A 27-year-old female with autoimmune polyendocrinopathy-candidiasis-ectodermal dystrophy (APECED) caused by autoimmune regulator (AIRE) gene mutations, was hospitalized at the National Institutes of Health for routine follow-up of autoimmune pneumonitis. She acutely developed fever (39.9°C), tachycardia (126 beats/minute), and hypotension (58/25 mm Hg) requiring fluid resuscitation and vasopressor support. Laboratory studies revealed leukocytosis (66.4 × 10⁹/L), left shift, metabolic acidosis (pH 7.18), acute renal failure, and shock liver (alanine aminotransferase, 1927 U/L). Peripheral blood smear (panel A; Wright's stain, objective 100×, original magnification ×1000) showed neutrophil toxic granulation (75%; red arrow) consistent with septicemia and Howell-Jolly bodies (2%; black arrow) and echinocytes (14.5%; green arrow) consistent with asplenia. Abdominal computed tomography (panel B) revealed an atrophic spleen. Blood cultures grew Streptococcus pneumoniae, which accounts for ∼50% of septicemia cases in asplenic patients. The patient fully recovered, received vaccination against pneumococcus and other encapsulated microorganisms, and was started on azithromycin prophylaxis due to a prior severe penicillin allergy.

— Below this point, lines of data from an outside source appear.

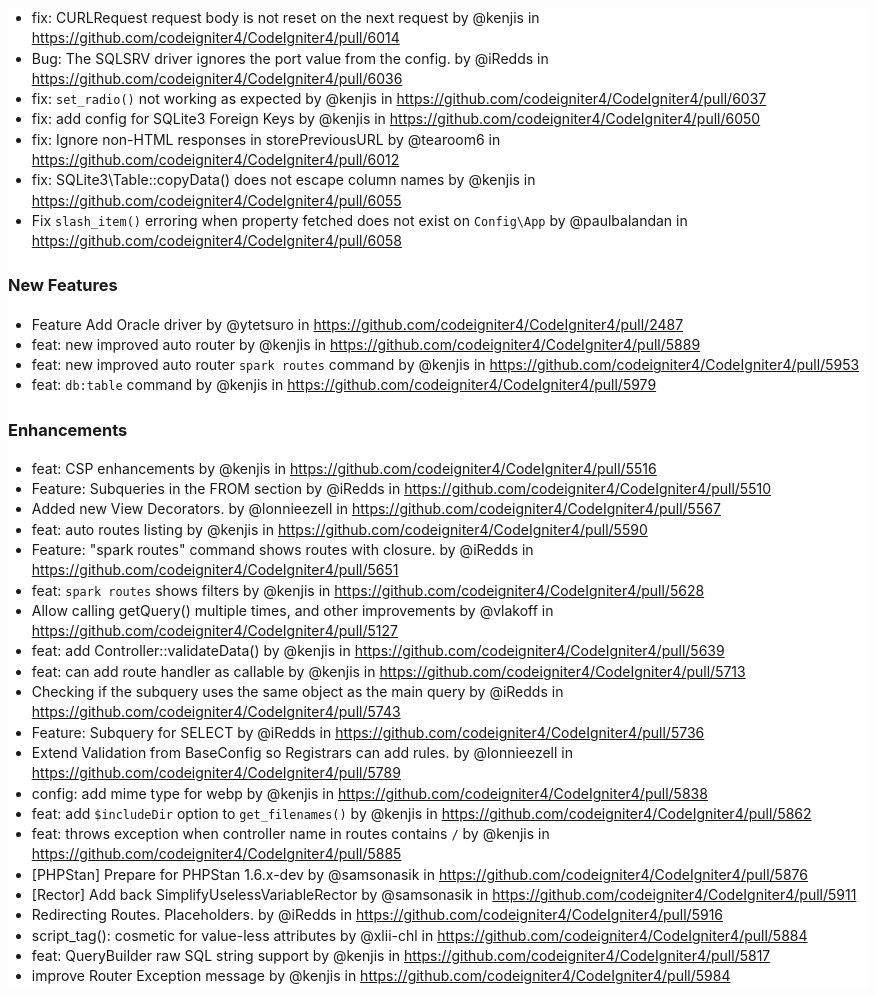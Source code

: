 * fix: CURLRequest request body is not reset on the next request by @kenjis in https://github.com/codeigniter4/CodeIgniter4/pull/6014
* Bug: The SQLSRV driver ignores the port value from the config. by @iRedds in https://github.com/codeigniter4/CodeIgniter4/pull/6036
* fix: `set_radio()` not working as expected by @kenjis in https://github.com/codeigniter4/CodeIgniter4/pull/6037
* fix: add config for SQLite3 Foreign Keys by @kenjis in https://github.com/codeigniter4/CodeIgniter4/pull/6050
* fix: Ignore non-HTML responses in storePreviousURL by @tearoom6 in https://github.com/codeigniter4/CodeIgniter4/pull/6012
* fix: SQLite3\Table::copyData() does not escape column names by @kenjis in https://github.com/codeigniter4/CodeIgniter4/pull/6055
* Fix `slash_item()` erroring when property fetched does not exist on `Config\App` by @paulbalandan in https://github.com/codeigniter4/CodeIgniter4/pull/6058

### New Features
* Feature Add Oracle driver by @ytetsuro in https://github.com/codeigniter4/CodeIgniter4/pull/2487
* feat: new improved auto router by @kenjis in https://github.com/codeigniter4/CodeIgniter4/pull/5889
* feat: new improved auto router `spark routes` command by @kenjis in https://github.com/codeigniter4/CodeIgniter4/pull/5953
* feat: `db:table` command by @kenjis in https://github.com/codeigniter4/CodeIgniter4/pull/5979

### Enhancements
* feat: CSP enhancements by @kenjis in https://github.com/codeigniter4/CodeIgniter4/pull/5516
* Feature: Subqueries in the FROM section by @iRedds in https://github.com/codeigniter4/CodeIgniter4/pull/5510
* Added new View Decorators. by @lonnieezell in https://github.com/codeigniter4/CodeIgniter4/pull/5567
* feat: auto routes listing by @kenjis in https://github.com/codeigniter4/CodeIgniter4/pull/5590
* Feature: "spark routes" command shows routes with closure. by @iRedds in https://github.com/codeigniter4/CodeIgniter4/pull/5651
* feat: `spark routes` shows filters by @kenjis in https://github.com/codeigniter4/CodeIgniter4/pull/5628
* Allow calling getQuery() multiple times, and other improvements by @vlakoff in https://github.com/codeigniter4/CodeIgniter4/pull/5127
* feat: add Controller::validateData() by @kenjis in https://github.com/codeigniter4/CodeIgniter4/pull/5639
* feat: can add route handler as callable by @kenjis in https://github.com/codeigniter4/CodeIgniter4/pull/5713
* Checking if the subquery uses the same object as the main query by @iRedds in https://github.com/codeigniter4/CodeIgniter4/pull/5743
* Feature: Subquery for SELECT by @iRedds in https://github.com/codeigniter4/CodeIgniter4/pull/5736
* Extend Validation from BaseConfig so Registrars can add rules. by @lonnieezell in https://github.com/codeigniter4/CodeIgniter4/pull/5789
* config: add mime type for webp by @kenjis in https://github.com/codeigniter4/CodeIgniter4/pull/5838
* feat: add `$includeDir` option to `get_filenames()` by @kenjis in https://github.com/codeigniter4/CodeIgniter4/pull/5862
* feat: throws exception when controller name in routes contains `/` by @kenjis in https://github.com/codeigniter4/CodeIgniter4/pull/5885
* [PHPStan] Prepare for PHPStan 1.6.x-dev by @samsonasik in https://github.com/codeigniter4/CodeIgniter4/pull/5876
* [Rector] Add back SimplifyUselessVariableRector by @samsonasik in https://github.com/codeigniter4/CodeIgniter4/pull/5911
* Redirecting Routes. Placeholders. by @iRedds in https://github.com/codeigniter4/CodeIgniter4/pull/5916
* script_tag(): cosmetic for value-less attributes by @xlii-chl in https://github.com/codeigniter4/CodeIgniter4/pull/5884
* feat: QueryBuilder raw SQL string support by @kenjis in https://github.com/codeigniter4/CodeIgniter4/pull/5817
* improve Router Exception message by @kenjis in https://github.com/codeigniter4/CodeIgniter4/pull/5984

Asplenia occurs during adolescence and early adulthood in ∼15% of patients affected by APECED and is thought to be secondary to a splenic autoimmune attack by autoreactive T cells that escape thymic clonal deletion. Peripheral blood smears should be examined in all APECED patients for early diagnosis of asplenia, which could help prevent potential life-threatening infection sequelae.